[[ Extracted records, beginning ]]

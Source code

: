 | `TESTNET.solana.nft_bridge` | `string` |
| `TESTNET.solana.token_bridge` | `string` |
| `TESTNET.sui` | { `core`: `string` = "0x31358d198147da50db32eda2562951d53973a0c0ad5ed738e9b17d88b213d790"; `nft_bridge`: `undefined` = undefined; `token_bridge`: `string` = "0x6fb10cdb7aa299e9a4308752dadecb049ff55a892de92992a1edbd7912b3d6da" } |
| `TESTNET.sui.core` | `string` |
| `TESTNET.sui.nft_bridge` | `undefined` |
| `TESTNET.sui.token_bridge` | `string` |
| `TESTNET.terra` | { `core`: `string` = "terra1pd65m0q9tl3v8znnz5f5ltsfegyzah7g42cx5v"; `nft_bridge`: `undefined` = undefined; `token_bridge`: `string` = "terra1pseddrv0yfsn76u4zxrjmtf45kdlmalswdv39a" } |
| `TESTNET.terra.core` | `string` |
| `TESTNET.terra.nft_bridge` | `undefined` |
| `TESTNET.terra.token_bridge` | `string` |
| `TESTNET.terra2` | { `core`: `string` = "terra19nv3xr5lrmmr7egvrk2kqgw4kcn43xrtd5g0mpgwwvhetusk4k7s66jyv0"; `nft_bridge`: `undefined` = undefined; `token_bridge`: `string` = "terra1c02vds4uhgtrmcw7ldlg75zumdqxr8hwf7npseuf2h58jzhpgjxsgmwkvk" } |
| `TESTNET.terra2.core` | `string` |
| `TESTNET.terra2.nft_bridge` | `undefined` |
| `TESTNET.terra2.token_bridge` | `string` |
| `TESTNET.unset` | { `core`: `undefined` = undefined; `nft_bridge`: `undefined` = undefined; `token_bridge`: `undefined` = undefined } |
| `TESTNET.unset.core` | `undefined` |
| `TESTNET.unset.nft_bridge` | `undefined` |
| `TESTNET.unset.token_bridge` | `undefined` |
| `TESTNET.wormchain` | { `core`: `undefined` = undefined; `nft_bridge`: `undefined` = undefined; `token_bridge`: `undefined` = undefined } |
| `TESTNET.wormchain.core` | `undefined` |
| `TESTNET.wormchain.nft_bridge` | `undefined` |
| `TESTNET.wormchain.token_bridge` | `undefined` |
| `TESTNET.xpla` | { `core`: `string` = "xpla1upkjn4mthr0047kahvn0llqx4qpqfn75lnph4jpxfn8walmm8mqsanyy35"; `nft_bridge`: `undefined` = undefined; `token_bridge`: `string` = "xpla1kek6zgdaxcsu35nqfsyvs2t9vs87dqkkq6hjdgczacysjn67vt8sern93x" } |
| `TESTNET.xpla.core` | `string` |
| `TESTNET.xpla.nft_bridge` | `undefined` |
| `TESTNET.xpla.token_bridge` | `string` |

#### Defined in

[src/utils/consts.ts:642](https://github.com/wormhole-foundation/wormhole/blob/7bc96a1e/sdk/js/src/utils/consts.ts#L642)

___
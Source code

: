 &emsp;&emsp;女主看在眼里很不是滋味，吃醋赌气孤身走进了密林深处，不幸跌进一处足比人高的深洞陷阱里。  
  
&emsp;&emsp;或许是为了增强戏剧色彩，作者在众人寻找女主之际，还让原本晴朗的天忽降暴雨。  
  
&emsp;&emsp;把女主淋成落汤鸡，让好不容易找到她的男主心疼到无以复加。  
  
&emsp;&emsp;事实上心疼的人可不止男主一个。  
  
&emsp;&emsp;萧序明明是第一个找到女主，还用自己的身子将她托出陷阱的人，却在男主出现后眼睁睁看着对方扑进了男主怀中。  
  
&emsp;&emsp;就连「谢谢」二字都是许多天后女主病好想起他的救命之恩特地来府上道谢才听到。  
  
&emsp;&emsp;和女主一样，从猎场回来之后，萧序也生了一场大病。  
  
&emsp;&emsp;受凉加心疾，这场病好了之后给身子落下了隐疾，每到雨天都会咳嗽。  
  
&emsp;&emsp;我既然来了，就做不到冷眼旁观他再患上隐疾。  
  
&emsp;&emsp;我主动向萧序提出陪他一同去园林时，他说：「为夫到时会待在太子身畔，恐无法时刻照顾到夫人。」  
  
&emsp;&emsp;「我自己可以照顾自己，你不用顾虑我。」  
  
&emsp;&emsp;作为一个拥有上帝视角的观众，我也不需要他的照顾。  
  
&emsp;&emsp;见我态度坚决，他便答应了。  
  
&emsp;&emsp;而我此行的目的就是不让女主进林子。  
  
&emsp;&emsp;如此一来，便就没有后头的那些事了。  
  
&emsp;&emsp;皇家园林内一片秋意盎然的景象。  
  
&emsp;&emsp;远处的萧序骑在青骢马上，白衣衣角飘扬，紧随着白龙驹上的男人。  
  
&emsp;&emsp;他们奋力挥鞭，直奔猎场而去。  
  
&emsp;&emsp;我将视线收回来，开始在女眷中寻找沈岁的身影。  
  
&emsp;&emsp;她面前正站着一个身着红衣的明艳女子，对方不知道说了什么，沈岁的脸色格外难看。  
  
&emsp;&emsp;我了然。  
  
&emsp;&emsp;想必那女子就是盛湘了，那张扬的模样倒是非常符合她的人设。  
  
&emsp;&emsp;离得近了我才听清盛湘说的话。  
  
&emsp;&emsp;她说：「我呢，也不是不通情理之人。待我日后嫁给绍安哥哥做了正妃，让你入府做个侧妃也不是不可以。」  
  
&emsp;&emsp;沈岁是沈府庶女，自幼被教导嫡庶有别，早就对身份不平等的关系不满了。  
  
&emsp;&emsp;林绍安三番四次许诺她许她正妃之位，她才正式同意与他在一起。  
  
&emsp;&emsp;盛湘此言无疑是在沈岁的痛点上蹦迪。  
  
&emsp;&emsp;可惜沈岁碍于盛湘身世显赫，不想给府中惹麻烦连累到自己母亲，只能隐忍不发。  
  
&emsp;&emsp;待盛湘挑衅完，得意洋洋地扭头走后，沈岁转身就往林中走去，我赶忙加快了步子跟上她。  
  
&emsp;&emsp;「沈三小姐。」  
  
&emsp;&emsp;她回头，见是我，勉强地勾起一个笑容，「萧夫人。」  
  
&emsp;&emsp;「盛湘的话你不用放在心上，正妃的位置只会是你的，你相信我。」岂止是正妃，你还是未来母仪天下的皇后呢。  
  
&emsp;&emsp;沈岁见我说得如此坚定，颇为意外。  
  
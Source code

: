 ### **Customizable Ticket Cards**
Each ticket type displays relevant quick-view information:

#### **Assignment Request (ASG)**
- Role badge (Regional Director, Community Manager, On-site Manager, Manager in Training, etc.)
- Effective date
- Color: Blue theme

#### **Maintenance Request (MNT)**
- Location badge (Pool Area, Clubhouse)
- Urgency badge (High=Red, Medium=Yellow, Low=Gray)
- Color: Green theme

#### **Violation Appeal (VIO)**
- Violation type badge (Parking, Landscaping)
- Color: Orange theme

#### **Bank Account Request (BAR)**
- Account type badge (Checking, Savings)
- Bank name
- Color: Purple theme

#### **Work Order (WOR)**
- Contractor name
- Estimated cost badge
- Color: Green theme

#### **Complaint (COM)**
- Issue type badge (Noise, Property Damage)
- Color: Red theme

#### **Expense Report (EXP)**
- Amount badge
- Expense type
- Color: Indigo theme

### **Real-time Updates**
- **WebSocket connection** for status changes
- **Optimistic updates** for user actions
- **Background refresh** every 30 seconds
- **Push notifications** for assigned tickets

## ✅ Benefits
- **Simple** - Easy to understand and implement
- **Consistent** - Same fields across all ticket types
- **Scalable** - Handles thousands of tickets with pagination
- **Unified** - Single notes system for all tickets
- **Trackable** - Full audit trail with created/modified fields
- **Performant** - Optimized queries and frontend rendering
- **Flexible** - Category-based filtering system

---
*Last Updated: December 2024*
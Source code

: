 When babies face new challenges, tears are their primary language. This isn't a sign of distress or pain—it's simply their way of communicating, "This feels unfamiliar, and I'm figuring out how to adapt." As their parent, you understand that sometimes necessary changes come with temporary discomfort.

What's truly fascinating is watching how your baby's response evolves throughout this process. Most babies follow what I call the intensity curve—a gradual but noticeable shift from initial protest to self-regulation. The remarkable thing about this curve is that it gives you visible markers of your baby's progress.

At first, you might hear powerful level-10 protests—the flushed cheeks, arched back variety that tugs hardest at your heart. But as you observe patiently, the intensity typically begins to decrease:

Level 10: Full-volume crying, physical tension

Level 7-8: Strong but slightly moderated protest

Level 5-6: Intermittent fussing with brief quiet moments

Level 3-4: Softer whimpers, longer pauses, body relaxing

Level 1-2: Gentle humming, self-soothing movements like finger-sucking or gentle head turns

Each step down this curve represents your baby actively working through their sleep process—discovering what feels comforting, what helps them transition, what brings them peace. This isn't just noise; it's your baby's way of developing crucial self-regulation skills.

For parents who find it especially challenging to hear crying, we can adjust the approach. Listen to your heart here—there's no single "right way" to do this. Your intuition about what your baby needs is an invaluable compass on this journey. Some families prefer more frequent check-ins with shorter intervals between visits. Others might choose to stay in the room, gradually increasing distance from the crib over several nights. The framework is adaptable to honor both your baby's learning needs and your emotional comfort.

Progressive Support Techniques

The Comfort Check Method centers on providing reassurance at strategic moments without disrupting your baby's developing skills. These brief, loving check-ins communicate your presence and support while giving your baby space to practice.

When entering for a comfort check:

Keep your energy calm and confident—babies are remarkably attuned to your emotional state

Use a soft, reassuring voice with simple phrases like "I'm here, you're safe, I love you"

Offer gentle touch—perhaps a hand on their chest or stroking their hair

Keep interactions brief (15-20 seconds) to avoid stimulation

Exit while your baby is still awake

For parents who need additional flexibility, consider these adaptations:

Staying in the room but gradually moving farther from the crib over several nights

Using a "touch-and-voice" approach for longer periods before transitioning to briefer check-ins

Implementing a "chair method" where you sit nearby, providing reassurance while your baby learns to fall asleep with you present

[[ Extracted records, end ]]

- Task details -
Quote the data above from the line containing "#### **Assignment Request (ASG)**" to the line containing "- Color: Orange theme", inclusive, and stop.

- Result of the exercise -
#### **Assignment Request (ASG)**
- Role badge (Regional Director, Community Manager, On-site Manager, Manager in Training, etc.)
- Effective date
- Color: Blue theme

#### **Maintenance Request (MNT)**
- Location badge (Pool Area, Clubhouse)
- Urgency badge (High=Red, Medium=Yellow, Low=Gray)
- Color: Green theme

#### **Violation Appeal (VIO)**
- Violation type badge (Parking, Landscaping)
- Color: Orange theme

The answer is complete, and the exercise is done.